Simon Burnton at Edgbaston 

West Indies follow Kraigg Brathwaite in wrong way until Holder steadies ship

Too often this series the captain’s wicket has led to flurry of dismissals but his predecessor dug in to avert a collapse
  
  

Kraigg Brathwaite departs after being caught behind off Mark Wood.
Kraigg Brathwaite departs after being caught behind off Mark Wood. Photograph: David Rogers/Getty Images

First ball of the Test, Chris Woakes bowling to Kraigg Brathwaite. It pitched a little short, and the West Indies captain dabbed it into the ground and ran. It felt a little ambitious, if only for a moment – by the time Woakes had extended and diverted his follow-through to reach the ball both he and the batters knew the risk had paid off. Was this, perhaps, a sign that West Indies had come out on the front foot, having won the toss, determined to impose themselves on the game?

Mikyle Louis, Brathwaite’s opening partner, pushed his bat unconvincingly at the first ball he faced, left the last four balls of that Woakes over well alone, and took 22 balls to get off the mark. Perhaps not.

There have been periods in this series when Brathwaite has appeared to be not so much leading this side as dragging it behind him, and the first hour of this game was one of them. Louis was eventually out for 26, and his first series as a Test player continues to be remarkably consistent: no scores under 14 and none over 27, but this was one of his less impressive near-identical innings.

Nevertheless the opening partnership of 76 was the best of the series so far, for either side, and the captain’s half-century was his first for a year, having fallen two and then three runs short at Trent Bridge last week.

Test captaincy can be a lonely job, particularly when you appear at the top of a failing batting lineup. In their first innings in Nottingham West Indies produced two excellent middle- or lower-order partnerships that hauled the side to a competitive total and provided a certain amount of hope, a faint outline of belief, that all is not necessarily lost when the first wickets fall. But even then, and again here, one habit could not be bucked: when Brathwaite falls, others follow.

The number of runs scored between the 31-year-old’s dismissal and the next wicket to fall in the team’s five innings so far this series has been two, five, six, one and none. His departure brings more departures, his wicket is essentially two wickets – and that’s on a good day; on a bad one it precipitates a full-scale collapse.

If that fate was avoided here it was because they benefited from a second captain’s innings.

Jason Holder was eased out of that role after five years at the end of 2020, and seems to have enjoyed the flexibility his newly unburdened life has offered: in the last year he had opted out of both a central contract and a Test tour of Australia. What he had not done was regularly contribute with the bat: this was to be just his third half-century in three years.

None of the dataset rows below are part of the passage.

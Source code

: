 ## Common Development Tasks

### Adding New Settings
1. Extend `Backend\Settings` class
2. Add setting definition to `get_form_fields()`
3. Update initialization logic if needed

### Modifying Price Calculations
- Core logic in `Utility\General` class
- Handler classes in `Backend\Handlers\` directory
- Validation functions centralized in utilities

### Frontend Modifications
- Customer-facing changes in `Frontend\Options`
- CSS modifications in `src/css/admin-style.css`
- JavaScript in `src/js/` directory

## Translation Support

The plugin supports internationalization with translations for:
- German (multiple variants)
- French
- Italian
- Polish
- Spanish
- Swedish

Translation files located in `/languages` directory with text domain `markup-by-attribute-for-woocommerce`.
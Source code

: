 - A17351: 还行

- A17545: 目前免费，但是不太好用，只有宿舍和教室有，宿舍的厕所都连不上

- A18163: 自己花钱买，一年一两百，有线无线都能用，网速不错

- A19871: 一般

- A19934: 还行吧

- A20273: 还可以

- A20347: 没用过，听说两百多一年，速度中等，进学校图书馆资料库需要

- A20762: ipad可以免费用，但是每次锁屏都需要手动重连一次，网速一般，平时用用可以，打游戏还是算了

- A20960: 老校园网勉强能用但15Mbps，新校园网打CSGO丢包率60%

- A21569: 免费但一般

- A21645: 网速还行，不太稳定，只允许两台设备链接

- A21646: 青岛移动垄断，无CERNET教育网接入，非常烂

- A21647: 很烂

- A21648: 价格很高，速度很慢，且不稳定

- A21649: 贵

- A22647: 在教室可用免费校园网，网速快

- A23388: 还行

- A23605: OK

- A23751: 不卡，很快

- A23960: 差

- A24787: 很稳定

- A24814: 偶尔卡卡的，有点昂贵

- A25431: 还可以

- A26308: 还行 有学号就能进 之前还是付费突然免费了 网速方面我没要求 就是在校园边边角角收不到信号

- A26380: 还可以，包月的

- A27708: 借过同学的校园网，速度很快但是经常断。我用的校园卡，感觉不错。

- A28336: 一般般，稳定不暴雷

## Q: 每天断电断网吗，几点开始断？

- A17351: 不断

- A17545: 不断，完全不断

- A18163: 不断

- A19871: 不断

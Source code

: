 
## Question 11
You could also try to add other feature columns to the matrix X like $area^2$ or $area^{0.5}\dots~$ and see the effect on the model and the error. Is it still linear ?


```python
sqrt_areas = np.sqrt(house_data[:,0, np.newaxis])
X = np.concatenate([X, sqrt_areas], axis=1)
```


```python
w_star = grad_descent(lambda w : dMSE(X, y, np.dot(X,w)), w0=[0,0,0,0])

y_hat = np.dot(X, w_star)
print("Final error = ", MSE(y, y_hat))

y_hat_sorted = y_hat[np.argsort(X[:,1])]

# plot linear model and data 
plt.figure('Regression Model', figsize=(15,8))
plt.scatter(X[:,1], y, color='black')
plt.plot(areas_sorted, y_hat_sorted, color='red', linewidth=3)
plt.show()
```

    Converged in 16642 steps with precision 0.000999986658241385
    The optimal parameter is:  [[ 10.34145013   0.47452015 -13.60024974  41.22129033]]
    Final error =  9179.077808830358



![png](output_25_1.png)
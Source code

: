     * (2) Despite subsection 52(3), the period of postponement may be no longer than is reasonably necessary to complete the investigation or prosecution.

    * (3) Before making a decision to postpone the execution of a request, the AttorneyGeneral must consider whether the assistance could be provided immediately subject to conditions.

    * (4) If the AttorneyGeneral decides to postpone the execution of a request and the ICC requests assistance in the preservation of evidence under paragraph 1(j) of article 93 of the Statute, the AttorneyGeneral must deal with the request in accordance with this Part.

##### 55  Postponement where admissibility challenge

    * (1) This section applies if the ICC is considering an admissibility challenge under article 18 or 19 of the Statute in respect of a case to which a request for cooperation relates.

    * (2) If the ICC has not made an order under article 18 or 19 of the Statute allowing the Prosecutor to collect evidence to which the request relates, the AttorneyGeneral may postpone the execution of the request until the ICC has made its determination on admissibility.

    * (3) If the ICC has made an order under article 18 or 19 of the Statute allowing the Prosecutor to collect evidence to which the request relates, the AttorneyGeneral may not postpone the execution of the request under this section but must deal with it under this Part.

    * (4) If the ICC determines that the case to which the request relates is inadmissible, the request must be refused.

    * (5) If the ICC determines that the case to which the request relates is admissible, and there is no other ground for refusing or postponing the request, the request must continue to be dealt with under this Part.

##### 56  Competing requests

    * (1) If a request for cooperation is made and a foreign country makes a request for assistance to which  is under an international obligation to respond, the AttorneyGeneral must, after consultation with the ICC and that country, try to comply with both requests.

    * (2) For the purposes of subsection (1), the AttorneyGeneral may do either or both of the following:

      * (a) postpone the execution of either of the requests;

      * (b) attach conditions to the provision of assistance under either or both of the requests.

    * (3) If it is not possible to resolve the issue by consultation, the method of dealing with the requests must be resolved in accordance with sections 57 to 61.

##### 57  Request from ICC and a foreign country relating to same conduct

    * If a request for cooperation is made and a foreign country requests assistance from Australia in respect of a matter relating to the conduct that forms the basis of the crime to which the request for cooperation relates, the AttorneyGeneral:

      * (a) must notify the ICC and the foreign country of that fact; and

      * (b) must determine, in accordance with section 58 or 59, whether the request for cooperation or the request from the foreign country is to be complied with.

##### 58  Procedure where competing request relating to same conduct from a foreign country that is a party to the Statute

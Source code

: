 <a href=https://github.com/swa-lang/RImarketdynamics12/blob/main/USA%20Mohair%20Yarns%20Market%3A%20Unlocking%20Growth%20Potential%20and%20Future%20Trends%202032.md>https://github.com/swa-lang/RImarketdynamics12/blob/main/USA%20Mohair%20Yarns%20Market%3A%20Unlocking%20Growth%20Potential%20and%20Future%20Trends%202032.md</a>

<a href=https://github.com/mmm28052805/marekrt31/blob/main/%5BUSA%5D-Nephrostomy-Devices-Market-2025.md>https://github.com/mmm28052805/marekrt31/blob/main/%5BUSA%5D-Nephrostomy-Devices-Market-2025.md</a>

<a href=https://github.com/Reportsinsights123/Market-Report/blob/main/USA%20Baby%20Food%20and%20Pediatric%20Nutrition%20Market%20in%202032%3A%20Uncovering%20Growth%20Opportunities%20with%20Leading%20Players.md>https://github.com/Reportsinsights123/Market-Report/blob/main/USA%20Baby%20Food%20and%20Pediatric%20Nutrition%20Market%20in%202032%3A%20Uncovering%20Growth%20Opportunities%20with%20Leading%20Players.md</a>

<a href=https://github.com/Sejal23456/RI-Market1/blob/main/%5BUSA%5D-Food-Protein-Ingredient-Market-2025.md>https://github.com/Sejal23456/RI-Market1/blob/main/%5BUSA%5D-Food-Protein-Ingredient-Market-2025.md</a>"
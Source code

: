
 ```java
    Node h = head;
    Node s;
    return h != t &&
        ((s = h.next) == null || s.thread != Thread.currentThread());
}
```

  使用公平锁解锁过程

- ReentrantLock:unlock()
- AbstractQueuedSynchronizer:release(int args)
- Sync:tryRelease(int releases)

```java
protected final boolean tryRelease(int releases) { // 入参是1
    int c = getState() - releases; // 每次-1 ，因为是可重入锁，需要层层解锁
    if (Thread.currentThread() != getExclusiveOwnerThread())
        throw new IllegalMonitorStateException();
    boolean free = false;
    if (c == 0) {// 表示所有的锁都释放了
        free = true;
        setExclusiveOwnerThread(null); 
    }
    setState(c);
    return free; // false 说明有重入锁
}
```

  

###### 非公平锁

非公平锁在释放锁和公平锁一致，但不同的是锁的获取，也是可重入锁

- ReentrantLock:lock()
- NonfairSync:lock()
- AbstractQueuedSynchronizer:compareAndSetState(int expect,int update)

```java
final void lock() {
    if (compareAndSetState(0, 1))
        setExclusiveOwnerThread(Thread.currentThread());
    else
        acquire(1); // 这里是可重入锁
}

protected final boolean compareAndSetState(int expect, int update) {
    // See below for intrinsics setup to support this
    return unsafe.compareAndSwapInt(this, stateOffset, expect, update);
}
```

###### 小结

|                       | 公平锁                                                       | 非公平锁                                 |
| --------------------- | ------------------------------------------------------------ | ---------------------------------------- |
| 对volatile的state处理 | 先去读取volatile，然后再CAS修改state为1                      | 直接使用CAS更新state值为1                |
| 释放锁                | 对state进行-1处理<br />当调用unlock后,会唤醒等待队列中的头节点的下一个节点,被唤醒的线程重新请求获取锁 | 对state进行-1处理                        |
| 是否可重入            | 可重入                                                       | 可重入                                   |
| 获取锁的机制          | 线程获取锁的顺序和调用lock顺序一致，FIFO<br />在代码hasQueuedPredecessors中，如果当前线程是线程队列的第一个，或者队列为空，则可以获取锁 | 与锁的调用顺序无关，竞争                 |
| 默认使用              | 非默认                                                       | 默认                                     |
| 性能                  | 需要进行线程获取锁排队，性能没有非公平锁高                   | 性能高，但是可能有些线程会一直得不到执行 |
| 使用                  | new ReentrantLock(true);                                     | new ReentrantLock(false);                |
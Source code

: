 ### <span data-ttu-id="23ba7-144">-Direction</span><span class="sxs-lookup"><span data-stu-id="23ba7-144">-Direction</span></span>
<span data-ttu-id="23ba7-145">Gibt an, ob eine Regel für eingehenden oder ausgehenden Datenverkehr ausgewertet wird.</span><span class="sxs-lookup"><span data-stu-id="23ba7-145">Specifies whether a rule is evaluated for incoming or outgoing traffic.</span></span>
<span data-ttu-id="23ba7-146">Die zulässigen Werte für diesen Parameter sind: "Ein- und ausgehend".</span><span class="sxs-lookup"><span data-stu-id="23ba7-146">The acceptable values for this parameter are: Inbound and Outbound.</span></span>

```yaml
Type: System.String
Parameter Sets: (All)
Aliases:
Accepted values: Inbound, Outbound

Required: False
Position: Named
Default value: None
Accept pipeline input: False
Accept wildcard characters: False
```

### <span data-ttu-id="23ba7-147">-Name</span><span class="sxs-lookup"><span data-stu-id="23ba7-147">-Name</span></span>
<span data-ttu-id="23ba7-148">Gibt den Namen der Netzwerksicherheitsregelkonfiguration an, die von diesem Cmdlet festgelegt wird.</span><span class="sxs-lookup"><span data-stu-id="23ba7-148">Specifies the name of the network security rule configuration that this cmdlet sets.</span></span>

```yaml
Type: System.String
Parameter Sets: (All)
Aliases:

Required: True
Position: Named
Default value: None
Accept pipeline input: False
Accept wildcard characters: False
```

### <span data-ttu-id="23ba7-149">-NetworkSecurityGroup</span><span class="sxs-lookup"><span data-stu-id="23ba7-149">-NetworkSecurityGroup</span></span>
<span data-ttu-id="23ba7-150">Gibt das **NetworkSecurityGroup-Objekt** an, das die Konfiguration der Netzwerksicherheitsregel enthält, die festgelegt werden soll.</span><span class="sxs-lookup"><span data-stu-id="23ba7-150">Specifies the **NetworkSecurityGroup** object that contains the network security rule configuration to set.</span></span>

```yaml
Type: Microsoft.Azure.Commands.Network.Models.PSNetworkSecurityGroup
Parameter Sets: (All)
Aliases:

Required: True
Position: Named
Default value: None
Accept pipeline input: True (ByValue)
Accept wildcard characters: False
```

“I haven’t really been too worried,” he said of his form. “I feel as though I’ve been getting starts. Starts haven’t been an issue, it’s just carrying on. So it was just a matter for me to, again, dig deeper. It’s been a real sporadic journey for me in the last year and a half in terms of the amount of Test cricket I’ve played, and I just take it as it comes. I’m not really one right now to be milestone-driven. For me, it’s more trying to drive the culture in the group to get us better. I think we need to just continue to move in an upward direction, and that’s my main goal at the moment.”

At 115 for four West Indies found themselves in a dismal and dismally familiar position. At that stage Holder had faced one delivery and scored no runs, but with Joshua Da Silva he set about rebuilding the innings. For a while it was hard work: it took 11 balls for him to score his first run, 18 to score his third. Da Silva, who after a poor match at Lord’s has been one of his team’s most productive and impressive batters in this series, settled quicker.

Then England brought on Shoaib Bashir, and Holder shifted through the gears. He lifted the spinner over mid-on for four and, next ball, down the ground for six; he pulled Mark Wood handsomely, anticipating the short ball and smiting it through a vacant midwicket. But in short order after he reached his half-century he lost first his batting partner, then his rhythm – between the 61st over and the end of the 68th he faced seven of 44 balls, and watched Da Silva nick a catch through to Jamie Smith off Woakes – and after that his wicket, as Gus Atkinson found a bit of away swing and uprooted his off stump for 59.

In the first two games of this series West Indies produced one innings of more than 400 – the kind that might win a Test match – and three that when added together come to precisely 400 – the kind that generally guarantees losing one. This time their current and former captains combined to give them something vaguely defendable, and gave Brathwaite some reassurance that beyond him there is character and quality.

Now they just need to do it again. “Look, tomorrow brings another challenge and I’m really looking forward to that,” Holder said. “And I’m sure each individual in the dressing room is as well.”